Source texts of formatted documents
* * *

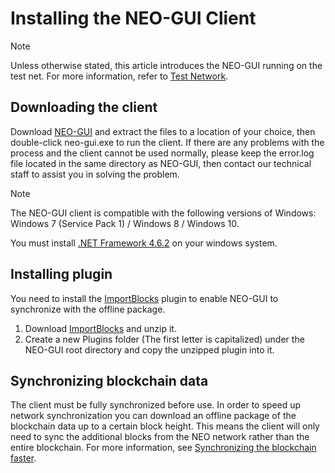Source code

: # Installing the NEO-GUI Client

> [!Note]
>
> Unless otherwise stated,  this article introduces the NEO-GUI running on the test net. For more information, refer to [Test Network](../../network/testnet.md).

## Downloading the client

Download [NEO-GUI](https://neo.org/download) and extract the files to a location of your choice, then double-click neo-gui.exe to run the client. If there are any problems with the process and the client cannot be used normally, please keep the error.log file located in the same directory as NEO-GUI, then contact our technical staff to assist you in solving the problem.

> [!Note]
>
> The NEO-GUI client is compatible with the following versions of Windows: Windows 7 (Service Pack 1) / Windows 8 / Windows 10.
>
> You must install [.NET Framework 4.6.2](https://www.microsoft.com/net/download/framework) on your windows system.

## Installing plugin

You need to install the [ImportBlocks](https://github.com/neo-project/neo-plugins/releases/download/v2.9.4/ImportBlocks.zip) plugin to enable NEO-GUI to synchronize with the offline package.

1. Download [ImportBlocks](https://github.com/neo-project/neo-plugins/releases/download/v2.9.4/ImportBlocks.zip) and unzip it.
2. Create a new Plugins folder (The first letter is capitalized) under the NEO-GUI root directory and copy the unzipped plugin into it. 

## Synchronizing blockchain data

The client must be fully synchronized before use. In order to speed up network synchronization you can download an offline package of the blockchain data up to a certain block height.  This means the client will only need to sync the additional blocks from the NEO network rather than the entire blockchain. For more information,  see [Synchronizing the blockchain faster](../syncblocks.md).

* * *

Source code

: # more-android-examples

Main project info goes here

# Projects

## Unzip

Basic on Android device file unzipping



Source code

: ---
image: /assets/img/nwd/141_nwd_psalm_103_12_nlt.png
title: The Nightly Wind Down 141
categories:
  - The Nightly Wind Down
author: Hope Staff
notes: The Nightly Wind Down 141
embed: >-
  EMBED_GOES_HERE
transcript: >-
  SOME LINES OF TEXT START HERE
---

* * *

As listed above, the lines from the line with "2. Create a" to the line with "The client must" are to be echoed exactly, with both ends included and nothing added.

2. Create a new Plugins folder (The first letter is capitalized) under the NEO-GUI root directory and copy the unzipped plugin into it. 

## Synchronizing blockchain data

The client must be fully synchronized before use. In order to speed up network synchronization you can download an offline package of the blockchain data up to a certain block height.  This means the client will only need to sync the additional blocks from the NEO network rather than the entire blockchain. For more information,  see [Synchronizing the blockchain faster](../syncblocks.md).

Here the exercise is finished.